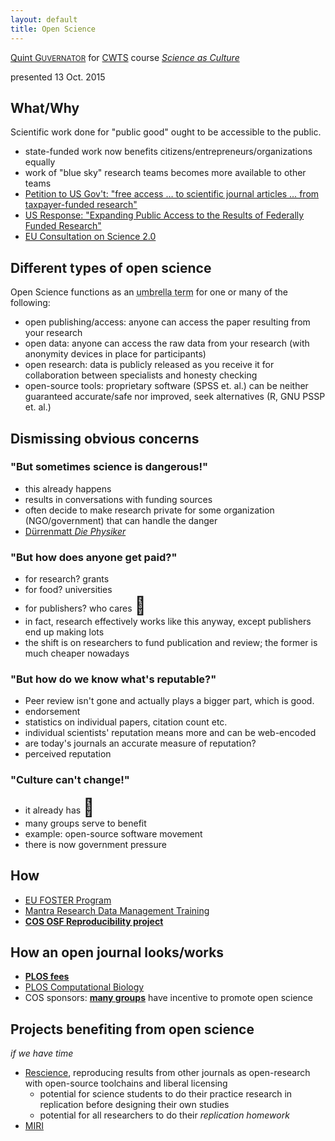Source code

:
 ```yaml
---
layout: default
title: Open Science
---
```


[Quint G<small>UVERNATOR</small>](http://quint.guvernator.net) for [CWTS](http://cwts.nl) course [_Science as Culture_](http://www.cwts.nl/Minor-Science-and-Technology-in-Society#Courses)

presented 13 Oct. 2015

## What/Why

Scientific work done for "public good" ought to be accessible to the public.

  - state-funded work now benefits citizens/entrepreneurs/organizations equally
  - work of "blue sky" research teams becomes more available to other teams
  - [Petition to US Gov't: "free access … to scientific journal articles … from taxpayer-funded research"](https://petitions.whitehouse.gov/petition/require-free-access-over-internet-scientific-journal-articles-arising-taxpayer-funded)
  - [US Response: "Expanding Public Access to the Results of Federally Funded Research"](https://www.whitehouse.gov/blog/2013/02/22/expanding-public-access-results-federally-funded-research)
  - [EU Consultation on Science 2.0](http://ec.europa.eu/research/consultations/science-2.0/consultation_en.htm)

## Different types of open science

Open Science functions as an <abbr title="buzzword">umbrella term</abbr> for one or many of the following:

  - open publishing/access: anyone can access the paper resulting from your research
  - open data: anyone can access the raw data from your research (with anonymity devices in place for participants)
  - open research: data is publicly released as you receive it for collaboration between specialists and honesty checking
  - open-source tools: proprietary software (SPSS et. al.) can be neither guaranteed accurate/safe nor improved, seek alternatives (R, GNU PSSP et. al.)

## Dismissing obvious concerns

### "But sometimes science is dangerous!"

  - this already happens
  - results in conversations with funding sources
  - often decide to make research private for some organization (NGO/government) that can handle the danger
  - [Dürrenmatt _Die Physiker_](https://en.wikipedia.org/wiki/The_Physicists)

### "But how does anyone get paid?"

  - for research? grants
  - for food? universities
  - for publishers? who cares
<span style="font-size: 200%;">💩</span>
  - in fact, research effectively works like this anyway, except publishers end up making lots
  - the shift is on researchers to fund publication and review; the former is much cheaper nowadays

### "But how do we know what's reputable?"

  - Peer review isn't gone and actually plays a bigger part, which is good.
  - endorsement
  - statistics on individual papers, citation count etc.
  - individual scientists' reputation means more and can be web-encoded
  - are today's journals an accurate measure of reputation?
  - perceived reputation

### "Culture can't change!"

  - it already has
<span style="font-size: 200%;">🙊</span>
  - many groups serve to benefit
  - example: open-source software movement
  - there is now government pressure

## How

  - [EU FOSTER Program](https://www.fosteropenscience.eu/)
  - [Mantra Research Data Management Training](http://datalib.edina.ac.uk/mantra/)
  - **[COS OSF Reproducibility project](https://osf.io/ezcuj/wiki/home)**

## How an open journal looks/works

  - **[PLOS fees](http://journals.plos.org/ploscompbiol/s/publication-fees)**
  - [PLOS Computational Biology](http://journals.plos.org/ploscompbiol/)
  - COS sponsors: [**many groups**](https://cos.io/about_sponsors/) have incentive to promote open science

## Projects benefiting from open science

_if we have time_

  - [Rescience](http://rescience.github.io/read/), reproducing results from other journals as open-research with open-source toolchains and liberal licensing
    - potential for science students to do their practice research in replication before designing their own studies
    - potential for all researchers to do their _replication homework_
  - [MIRI](http://intelligence.org)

WHAT IS REQUIRED
For the records above, count the lines that contain the word "software" and give only that number.

TASK SOLUTION
2